The Defense, Finance and Economy Ministries are in the final stages of approving a plan to increase the 2011-2020 arms budget by 46 percent from the previous estimate of 13 trillion rubles, Serdyukov said yesterday, after returning from talks with U.S. Defense Secretary Robert Gates in Washington.
“This is the minimum we need to equip our armed forces with modern weaponry,” Serdyukov, 48, said in an interview at his Moscow office. “We could ask for a bigger number, but we need to understand that the budget cannot afford such spending, so 19 trillion is a serious amount of money that will provide considerable orders for our defense industry.”
Serdyukov is looking abroad for arms Russian companies can’t provide, breaking with predecessors who sought to keep the country autonomous in weapons procurement. He has been lobbying for a bigger budget since at least May, when President Dmitry Medvedev said the military should triple the ratio of “state-of-the-art” equipment in its arsenal to 30 percent by 2015.
The Defense Ministry’s proposal will push that figure to 70 percent by 2020, Serdyukov said.
To achieve the targets, Russia wants to acquire technology from its former Cold War adversaries in the North Atlantic Treaty Organization, including the U.S., Serdyukov said.
The Defense Ministry will seek bids for helicopter carrier ships by the end of this month and expects companies from France, Spain and the Netherlands to compete against domestic defense contractors, Serdyukov said. The ministry has said the winner may sell two carriers to the Russian navy and agree to help build two more in Russia.
“We are not interested in buying finished products,” Serdyukov said. “We want to gain know-how in the technologies and produce them on Russian territory.”
Serdyukov became the first Russian defense minister with no military or intelligence background in February 2007, when then-President Vladimir Putin asked him to reshape the country’s 1.13 million-member armed forces. Prior to that he was federal tax chief for three years and ran a furniture company in St. Petersburg, where Putin was deputy mayor in the 1990s.

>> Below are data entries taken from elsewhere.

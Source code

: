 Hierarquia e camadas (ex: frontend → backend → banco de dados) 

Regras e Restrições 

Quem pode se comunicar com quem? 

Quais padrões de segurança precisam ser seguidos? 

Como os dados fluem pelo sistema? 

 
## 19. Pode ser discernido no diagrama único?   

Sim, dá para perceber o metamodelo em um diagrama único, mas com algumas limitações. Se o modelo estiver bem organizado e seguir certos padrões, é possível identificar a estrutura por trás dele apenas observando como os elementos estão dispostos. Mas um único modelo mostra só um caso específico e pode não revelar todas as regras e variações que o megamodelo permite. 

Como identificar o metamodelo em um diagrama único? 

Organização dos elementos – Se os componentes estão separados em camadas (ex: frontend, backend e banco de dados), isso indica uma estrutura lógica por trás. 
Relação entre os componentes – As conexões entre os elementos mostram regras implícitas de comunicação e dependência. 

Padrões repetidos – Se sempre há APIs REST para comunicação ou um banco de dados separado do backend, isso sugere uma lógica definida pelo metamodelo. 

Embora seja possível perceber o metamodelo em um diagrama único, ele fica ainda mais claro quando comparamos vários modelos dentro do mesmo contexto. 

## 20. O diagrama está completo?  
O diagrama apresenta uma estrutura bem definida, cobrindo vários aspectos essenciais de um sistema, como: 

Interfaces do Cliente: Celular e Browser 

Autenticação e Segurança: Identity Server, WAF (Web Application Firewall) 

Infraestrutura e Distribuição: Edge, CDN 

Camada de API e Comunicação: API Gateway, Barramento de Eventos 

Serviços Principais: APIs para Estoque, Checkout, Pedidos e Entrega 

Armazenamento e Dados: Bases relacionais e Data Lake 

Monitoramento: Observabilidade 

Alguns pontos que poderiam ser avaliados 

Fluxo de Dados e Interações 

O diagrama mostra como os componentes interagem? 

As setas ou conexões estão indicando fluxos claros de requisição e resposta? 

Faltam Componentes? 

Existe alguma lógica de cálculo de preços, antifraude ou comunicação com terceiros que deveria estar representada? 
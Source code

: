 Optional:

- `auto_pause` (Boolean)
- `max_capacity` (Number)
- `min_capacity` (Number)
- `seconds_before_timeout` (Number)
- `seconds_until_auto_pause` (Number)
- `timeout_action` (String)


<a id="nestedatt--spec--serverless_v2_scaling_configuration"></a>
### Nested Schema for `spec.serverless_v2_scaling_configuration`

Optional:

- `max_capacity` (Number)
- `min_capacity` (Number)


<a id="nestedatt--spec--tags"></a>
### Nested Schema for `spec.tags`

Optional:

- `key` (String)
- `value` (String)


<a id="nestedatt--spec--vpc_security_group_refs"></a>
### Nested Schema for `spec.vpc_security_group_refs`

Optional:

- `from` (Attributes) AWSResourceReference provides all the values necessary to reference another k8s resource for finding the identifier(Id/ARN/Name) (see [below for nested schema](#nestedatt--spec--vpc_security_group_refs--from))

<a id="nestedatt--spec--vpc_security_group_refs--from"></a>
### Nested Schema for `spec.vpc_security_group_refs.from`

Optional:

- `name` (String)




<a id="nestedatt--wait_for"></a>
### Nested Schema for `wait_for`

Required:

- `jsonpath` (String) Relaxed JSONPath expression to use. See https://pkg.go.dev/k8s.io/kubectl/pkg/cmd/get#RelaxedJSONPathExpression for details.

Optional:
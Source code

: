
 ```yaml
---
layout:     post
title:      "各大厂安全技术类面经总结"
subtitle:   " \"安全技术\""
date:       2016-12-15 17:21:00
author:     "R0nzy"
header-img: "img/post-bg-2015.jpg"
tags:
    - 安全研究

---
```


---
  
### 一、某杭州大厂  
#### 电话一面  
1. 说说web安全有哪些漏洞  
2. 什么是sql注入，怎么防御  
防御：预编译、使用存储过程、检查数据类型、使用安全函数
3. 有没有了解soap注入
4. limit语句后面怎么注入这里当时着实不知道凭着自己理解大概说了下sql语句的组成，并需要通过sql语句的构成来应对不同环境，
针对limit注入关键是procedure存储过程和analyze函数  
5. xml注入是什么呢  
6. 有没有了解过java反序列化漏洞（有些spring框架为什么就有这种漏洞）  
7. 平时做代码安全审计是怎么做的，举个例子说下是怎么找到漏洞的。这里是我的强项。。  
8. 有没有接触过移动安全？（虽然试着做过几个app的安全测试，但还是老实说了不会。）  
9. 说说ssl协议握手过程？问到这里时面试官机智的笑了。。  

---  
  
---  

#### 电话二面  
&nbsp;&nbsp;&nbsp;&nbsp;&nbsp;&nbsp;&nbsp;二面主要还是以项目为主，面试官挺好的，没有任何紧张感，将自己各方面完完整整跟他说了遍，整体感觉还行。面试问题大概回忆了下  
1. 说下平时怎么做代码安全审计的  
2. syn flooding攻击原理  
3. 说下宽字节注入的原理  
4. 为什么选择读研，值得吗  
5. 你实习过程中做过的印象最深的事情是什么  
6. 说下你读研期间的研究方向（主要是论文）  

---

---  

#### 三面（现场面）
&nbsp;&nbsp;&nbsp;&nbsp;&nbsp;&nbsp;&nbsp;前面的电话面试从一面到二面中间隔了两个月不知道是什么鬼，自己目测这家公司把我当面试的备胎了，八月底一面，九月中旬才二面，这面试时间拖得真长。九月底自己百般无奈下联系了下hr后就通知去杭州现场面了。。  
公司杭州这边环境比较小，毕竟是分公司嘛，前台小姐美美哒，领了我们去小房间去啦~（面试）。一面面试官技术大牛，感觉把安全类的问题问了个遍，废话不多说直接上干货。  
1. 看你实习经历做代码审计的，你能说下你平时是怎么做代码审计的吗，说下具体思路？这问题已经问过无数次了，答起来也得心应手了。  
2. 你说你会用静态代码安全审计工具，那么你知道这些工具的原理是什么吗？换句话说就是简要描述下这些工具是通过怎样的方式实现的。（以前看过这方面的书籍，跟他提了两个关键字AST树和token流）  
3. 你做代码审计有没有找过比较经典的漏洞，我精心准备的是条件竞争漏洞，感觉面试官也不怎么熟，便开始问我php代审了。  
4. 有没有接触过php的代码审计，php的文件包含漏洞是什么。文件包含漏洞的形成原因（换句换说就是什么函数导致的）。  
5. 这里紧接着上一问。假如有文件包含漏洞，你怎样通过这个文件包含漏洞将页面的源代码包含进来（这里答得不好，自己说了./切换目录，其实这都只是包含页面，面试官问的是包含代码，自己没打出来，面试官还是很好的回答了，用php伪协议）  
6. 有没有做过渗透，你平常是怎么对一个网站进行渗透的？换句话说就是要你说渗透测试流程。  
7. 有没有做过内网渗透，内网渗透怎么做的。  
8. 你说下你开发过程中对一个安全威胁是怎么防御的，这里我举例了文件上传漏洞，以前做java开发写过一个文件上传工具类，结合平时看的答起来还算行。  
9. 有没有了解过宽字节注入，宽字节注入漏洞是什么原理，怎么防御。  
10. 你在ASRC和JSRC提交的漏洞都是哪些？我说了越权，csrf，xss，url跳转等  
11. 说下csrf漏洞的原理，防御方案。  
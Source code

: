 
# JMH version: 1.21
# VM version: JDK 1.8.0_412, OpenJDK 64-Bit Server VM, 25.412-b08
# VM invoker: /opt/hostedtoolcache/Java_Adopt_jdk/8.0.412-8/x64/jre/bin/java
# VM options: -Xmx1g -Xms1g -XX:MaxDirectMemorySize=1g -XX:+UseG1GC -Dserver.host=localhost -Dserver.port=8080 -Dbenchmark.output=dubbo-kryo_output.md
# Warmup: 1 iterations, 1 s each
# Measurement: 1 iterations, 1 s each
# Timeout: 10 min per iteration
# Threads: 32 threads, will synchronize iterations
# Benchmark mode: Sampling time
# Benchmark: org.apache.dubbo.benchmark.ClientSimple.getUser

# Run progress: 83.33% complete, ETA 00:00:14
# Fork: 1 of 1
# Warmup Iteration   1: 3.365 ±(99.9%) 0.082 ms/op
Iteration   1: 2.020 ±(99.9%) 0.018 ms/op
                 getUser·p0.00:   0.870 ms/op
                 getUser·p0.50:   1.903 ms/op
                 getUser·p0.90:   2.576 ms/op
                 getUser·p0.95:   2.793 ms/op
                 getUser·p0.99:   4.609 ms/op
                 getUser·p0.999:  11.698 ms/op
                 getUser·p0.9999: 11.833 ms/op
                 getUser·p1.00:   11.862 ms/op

Serdyukov, who has reduced military personnel by about 130,000 since taking office, said he’s seeking to build “a compact and mobile army” and plans to use all the tools at his disposal, including foreign weapons. Medvedev called for an overhaul of the armed forces and their communications systems after the five-day war with U.S.-ally Georgia in August 2008.
“We are interested in many things, most importantly in communications, in everything that has to do with information technology,” Serdyukov said. “We would also be interested in some high-precision weapons.”
The Center for Analysis of Strategies and Technologies forecast in June that Russia, the largest arms exporter after the U.S., would spend as much as $12 billion to buy defense technologies from European and Israeli companies over the next five years. That estimate may be increased if Serdyukov gets more money, said Ruslan Pukhov, director of the Moscow-based research firm and an adviser to Russia’s Defense Ministry.
“Just having the Russian defense minister publicly expressing interest in acquiring U.S. military technologies is a revolutionary development,” Pukhov said by phone. “The military hasn’t bought anything legally from the U.S. since the lend-lease program in the Second World War.”
Serdyukov said he and Gates talked about the issue on Sept. 16 in Washington, during the first official visit by a Russian defense minister to the Pentagon since January 2005. The two men signed agreements on future talks, including a revision of a 1993 memorandum outlining defense ties between the two countries
“We discussed that our cooperation in the military and technical sphere isn’t developing,” Serdyukov said. “We, of course, have an interest in some American technology and, I think, they have an interest in some of ours.”
The biggest hurdle to a U.S. deal is American legislation banning the transfer of sensitive technologies, Serdyukov said. Even if Russia can’t overcome these legal limitations, it will pursue talks with other countries, he said.
Russia has reached understandings with France and Germany and is building relations with Italy and Israel, Serdyukov said.
“Here we’re not talking about import but about organizing some production on Russian territory,” he said.